There are moments in life that one doesn’t expect; they simply arrive because it’s time to live them, whether perhaps by coincidence or because it’s an experience placed before oneself to learn something specific or to get to know oneself and take time to be with oneself.
Each person takes and perceives what is presented to us in a different way, regardless of whether they are moments of happiness, joy, sadness, frustration, fear, or anguish. People will never act or perceive events in the same way, as each mind is a world, just as the feelings and reactions of each individual are also completely distinct.
The confinement situation experienced in recent months has prompted us to reflect on everything we are living now. The quarantine has represented a “Stop,” an indicator that has given us a “halt” in life, to realize that it is time to stop, sit down and think about what we can change for the world and for ourselves.

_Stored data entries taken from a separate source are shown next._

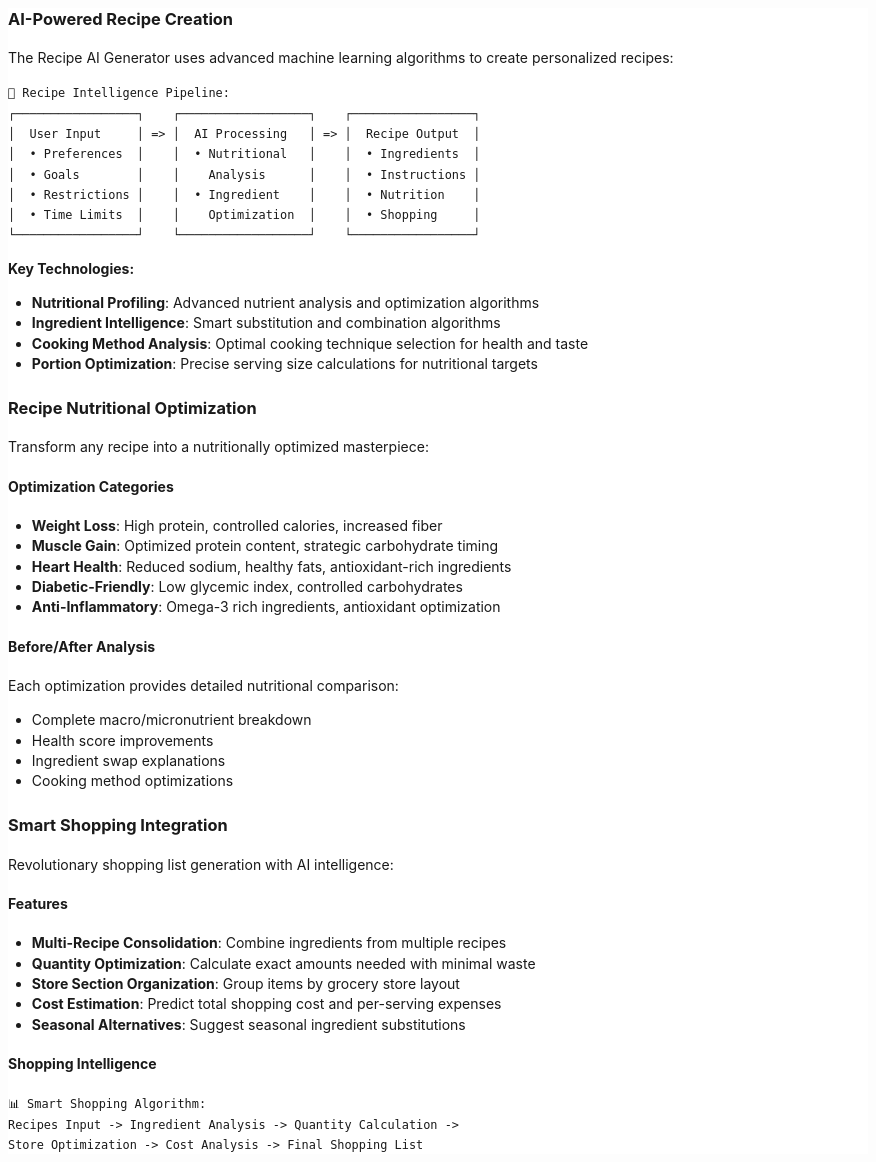 ### AI-Powered Recipe Creation

The Recipe AI Generator uses advanced machine learning algorithms to create personalized recipes:

```
🧠 Recipe Intelligence Pipeline:
┌─────────────────┐    ┌──────────────────┐    ┌─────────────────┐
│  User Input     │ => │  AI Processing   │ => │  Recipe Output  │
│  • Preferences  │    │  • Nutritional   │    │  • Ingredients  │
│  • Goals        │    │    Analysis      │    │  • Instructions │
│  • Restrictions │    │  • Ingredient    │    │  • Nutrition    │
│  • Time Limits  │    │    Optimization  │    │  • Shopping     │
└─────────────────┘    └──────────────────┘    └─────────────────┘
```

**Key Technologies:**
- **Nutritional Profiling**: Advanced nutrient analysis and optimization algorithms
- **Ingredient Intelligence**: Smart substitution and combination algorithms
- **Cooking Method Analysis**: Optimal cooking technique selection for health and taste
- **Portion Optimization**: Precise serving size calculations for nutritional targets

### Recipe Nutritional Optimization

Transform any recipe into a nutritionally optimized masterpiece:

#### **Optimization Categories**
- **Weight Loss**: High protein, controlled calories, increased fiber
- **Muscle Gain**: Optimized protein content, strategic carbohydrate timing
- **Heart Health**: Reduced sodium, healthy fats, antioxidant-rich ingredients
- **Diabetic-Friendly**: Low glycemic index, controlled carbohydrates
- **Anti-Inflammatory**: Omega-3 rich ingredients, antioxidant optimization

#### **Before/After Analysis**
Each optimization provides detailed nutritional comparison:
- Complete macro/micronutrient breakdown
- Health score improvements
- Ingredient swap explanations
- Cooking method optimizations

### Smart Shopping Integration

Revolutionary shopping list generation with AI intelligence:

#### **Features**
- **Multi-Recipe Consolidation**: Combine ingredients from multiple recipes
- **Quantity Optimization**: Calculate exact amounts needed with minimal waste
- **Store Section Organization**: Group items by grocery store layout
- **Cost Estimation**: Predict total shopping cost and per-serving expenses
- **Seasonal Alternatives**: Suggest seasonal ingredient substitutions

#### **Shopping Intelligence**
```
📊 Smart Shopping Algorithm:
Recipes Input -> Ingredient Analysis -> Quantity Calculation ->
Store Optimization -> Cost Analysis -> Final Shopping List
```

If we stop to think: people with autism live this every day. By this, I mean that they live in a daily quarantine. People with autism experience everything with greater intensity in every sense, having to adapt to our world. Likewise, people don’t always understand them and don’t stop to think about what each of them feels and why they think or react differently from us.
With all that we are experiencing, we have heard, seen, and read publications telling us that people with autism have a ribbon on their hand to go out for a few minutes a day. Not even because of what we are living now can people be respectful of this situation, and they have been criticized in different ways.
These wonderful people from whom we can learn every day tell us the following:
I am much more than a label: “I am authentic, unique, tenacious, incomparable, sincere, wonderful, and original.”
Just as they are more than a label, all of us are too, but why don’t we show our families, friends, country, the people around us, and the whole world that we are capable of being more tolerant, united, patient, loyal, supportive, and empathetic?
Therefore, those of us who are undergoing a quarantine or have undergone one in recent months should begin to reflect that these types of decisions are made for the well-being of the world, of the people around us, and of ourselves. We cannot or should not go outside, but we can enter our own world to learn more and understand the reason for this situation and why it happened to each of us at another time and under other circumstances in life.
I hope these moments serve to make us more united and respect people as they are, without the need for anyone to adapt to anyone else; rather, we should adapt to the world.
Unity is strength; now and always, the world needs us united!